Start of Data section

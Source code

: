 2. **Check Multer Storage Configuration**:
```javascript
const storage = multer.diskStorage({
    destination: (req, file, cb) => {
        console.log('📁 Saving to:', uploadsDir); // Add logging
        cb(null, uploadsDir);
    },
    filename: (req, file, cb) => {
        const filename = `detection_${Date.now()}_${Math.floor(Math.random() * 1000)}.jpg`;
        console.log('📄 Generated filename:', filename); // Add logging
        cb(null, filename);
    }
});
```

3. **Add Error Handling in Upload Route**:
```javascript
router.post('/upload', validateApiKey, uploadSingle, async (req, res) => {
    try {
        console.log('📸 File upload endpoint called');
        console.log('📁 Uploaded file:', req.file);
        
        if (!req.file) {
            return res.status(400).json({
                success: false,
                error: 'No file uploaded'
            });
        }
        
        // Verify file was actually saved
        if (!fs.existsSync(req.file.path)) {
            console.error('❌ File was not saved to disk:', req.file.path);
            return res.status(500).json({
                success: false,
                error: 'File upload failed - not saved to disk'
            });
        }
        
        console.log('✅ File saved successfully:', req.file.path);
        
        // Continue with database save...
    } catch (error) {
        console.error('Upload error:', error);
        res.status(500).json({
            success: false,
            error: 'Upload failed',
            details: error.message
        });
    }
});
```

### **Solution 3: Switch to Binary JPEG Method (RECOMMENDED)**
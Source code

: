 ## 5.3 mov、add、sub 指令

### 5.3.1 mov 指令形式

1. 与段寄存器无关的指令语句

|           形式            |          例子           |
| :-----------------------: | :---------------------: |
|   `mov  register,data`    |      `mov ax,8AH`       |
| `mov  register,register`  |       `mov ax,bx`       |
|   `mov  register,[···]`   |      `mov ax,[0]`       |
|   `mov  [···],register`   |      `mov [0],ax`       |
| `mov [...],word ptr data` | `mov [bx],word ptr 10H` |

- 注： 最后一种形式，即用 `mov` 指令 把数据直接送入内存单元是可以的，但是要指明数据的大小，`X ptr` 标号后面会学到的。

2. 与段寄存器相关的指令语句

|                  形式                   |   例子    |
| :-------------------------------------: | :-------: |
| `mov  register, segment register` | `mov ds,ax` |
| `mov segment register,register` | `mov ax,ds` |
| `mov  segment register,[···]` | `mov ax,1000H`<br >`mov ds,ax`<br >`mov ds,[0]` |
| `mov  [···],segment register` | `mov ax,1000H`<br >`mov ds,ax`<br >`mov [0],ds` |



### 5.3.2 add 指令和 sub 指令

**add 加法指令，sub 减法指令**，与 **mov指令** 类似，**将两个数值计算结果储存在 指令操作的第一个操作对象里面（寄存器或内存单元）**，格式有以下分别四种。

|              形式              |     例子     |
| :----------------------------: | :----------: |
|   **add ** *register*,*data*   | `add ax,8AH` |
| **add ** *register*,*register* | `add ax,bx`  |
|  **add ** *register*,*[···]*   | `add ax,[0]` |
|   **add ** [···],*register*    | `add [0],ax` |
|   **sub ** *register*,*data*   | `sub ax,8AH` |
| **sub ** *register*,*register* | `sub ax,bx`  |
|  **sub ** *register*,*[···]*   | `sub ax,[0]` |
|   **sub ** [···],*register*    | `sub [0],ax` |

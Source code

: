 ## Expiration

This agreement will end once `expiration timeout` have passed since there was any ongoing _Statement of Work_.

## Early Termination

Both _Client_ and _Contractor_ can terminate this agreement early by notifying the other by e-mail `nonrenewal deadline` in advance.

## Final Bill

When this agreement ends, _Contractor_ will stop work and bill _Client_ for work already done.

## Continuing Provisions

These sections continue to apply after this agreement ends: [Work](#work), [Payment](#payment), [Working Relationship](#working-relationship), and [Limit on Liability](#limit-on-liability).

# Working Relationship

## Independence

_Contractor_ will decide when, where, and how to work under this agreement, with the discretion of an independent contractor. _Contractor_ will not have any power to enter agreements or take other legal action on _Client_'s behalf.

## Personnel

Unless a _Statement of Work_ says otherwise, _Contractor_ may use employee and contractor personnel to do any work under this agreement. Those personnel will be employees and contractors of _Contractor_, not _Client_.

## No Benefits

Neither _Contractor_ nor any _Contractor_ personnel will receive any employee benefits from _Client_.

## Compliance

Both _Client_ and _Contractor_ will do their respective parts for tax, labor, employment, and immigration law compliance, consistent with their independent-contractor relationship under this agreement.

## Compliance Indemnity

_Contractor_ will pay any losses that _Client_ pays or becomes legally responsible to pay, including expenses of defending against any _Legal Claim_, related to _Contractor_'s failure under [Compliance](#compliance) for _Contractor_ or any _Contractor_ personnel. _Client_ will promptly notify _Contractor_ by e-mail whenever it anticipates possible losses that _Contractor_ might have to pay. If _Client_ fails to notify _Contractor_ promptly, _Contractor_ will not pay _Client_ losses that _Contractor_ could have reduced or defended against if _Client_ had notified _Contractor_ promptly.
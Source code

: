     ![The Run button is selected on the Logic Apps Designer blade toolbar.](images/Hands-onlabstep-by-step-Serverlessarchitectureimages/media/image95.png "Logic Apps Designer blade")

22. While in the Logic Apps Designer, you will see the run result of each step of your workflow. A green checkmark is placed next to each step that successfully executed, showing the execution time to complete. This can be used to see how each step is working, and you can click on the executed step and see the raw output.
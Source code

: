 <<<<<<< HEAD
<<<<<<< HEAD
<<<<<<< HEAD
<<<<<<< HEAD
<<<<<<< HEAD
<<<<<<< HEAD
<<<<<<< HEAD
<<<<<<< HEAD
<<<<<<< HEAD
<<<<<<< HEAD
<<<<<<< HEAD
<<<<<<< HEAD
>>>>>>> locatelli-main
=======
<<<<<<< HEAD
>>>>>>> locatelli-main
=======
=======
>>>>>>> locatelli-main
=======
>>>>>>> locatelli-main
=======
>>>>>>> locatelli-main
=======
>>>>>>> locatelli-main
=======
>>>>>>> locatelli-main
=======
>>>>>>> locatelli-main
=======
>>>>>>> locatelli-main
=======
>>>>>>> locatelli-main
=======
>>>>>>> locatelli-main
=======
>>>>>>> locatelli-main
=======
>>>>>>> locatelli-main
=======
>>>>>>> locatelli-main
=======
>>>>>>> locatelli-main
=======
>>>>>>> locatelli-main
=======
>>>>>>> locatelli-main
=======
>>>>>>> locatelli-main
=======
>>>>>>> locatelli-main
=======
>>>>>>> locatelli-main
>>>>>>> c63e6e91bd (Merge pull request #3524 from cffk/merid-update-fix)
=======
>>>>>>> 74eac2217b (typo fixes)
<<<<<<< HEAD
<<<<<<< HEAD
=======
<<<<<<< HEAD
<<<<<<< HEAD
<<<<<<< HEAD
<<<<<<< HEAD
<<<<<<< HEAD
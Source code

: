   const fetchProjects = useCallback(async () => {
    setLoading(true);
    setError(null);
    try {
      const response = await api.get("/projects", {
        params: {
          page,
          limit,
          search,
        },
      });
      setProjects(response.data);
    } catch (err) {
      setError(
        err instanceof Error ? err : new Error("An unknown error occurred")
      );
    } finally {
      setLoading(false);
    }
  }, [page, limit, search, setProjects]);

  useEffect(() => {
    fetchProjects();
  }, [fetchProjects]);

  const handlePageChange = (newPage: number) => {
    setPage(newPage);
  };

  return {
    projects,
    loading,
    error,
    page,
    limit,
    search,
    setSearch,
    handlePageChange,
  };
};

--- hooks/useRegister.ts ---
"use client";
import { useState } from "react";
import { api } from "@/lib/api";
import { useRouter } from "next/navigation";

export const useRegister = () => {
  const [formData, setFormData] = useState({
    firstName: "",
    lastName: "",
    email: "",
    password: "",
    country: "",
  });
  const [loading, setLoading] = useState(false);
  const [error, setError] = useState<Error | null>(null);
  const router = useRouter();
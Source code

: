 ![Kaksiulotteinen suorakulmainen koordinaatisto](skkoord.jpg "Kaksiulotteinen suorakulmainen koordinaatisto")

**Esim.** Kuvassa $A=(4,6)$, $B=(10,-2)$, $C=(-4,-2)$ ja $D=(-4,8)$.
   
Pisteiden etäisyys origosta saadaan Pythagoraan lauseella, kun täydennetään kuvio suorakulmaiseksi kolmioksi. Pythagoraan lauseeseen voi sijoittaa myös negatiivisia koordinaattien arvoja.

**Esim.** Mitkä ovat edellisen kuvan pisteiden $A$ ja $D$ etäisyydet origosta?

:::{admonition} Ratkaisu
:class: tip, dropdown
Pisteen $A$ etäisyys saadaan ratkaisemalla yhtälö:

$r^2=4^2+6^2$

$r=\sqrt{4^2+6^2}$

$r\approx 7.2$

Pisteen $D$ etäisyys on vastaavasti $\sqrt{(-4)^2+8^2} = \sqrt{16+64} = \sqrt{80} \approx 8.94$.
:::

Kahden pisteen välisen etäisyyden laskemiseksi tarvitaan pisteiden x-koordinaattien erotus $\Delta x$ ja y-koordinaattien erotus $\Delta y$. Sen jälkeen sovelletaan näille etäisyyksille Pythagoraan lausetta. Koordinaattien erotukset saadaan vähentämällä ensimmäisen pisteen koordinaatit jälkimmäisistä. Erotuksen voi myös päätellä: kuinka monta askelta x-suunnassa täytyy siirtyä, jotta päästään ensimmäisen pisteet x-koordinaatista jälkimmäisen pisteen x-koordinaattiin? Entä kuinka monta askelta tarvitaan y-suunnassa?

End of Data section

Work to be completed
Of all the entries above, retype exactly the lines from the line with "setError(null);" to the line with "export const useRegister", both included, and no others.

Answer box
    setError(null);
    try {
      const response = await api.get("/projects", {
        params: {
          page,
          limit,
          search,
        },
      });
      setProjects(response.data);
    } catch (err) {
      setError(
        err instanceof Error ? err : new Error("An unknown error occurred")
      );
    } finally {
      setLoading(false);
    }
  }, [page, limit, search, setProjects]);

  useEffect(() => {
    fetchProjects();
  }, [fetchProjects]);

  const handlePageChange = (newPage: number) => {
    setPage(newPage);
  };

  return {
    projects,
    loading,
    error,
    page,
    limit,
    search,
    setSearch,
    handlePageChange,
  };
};

--- hooks/useRegister.ts ---
"use client";
import { useState } from "react";
import { api } from "@/lib/api";
import { useRouter } from "next/navigation";

export const useRegister = () => {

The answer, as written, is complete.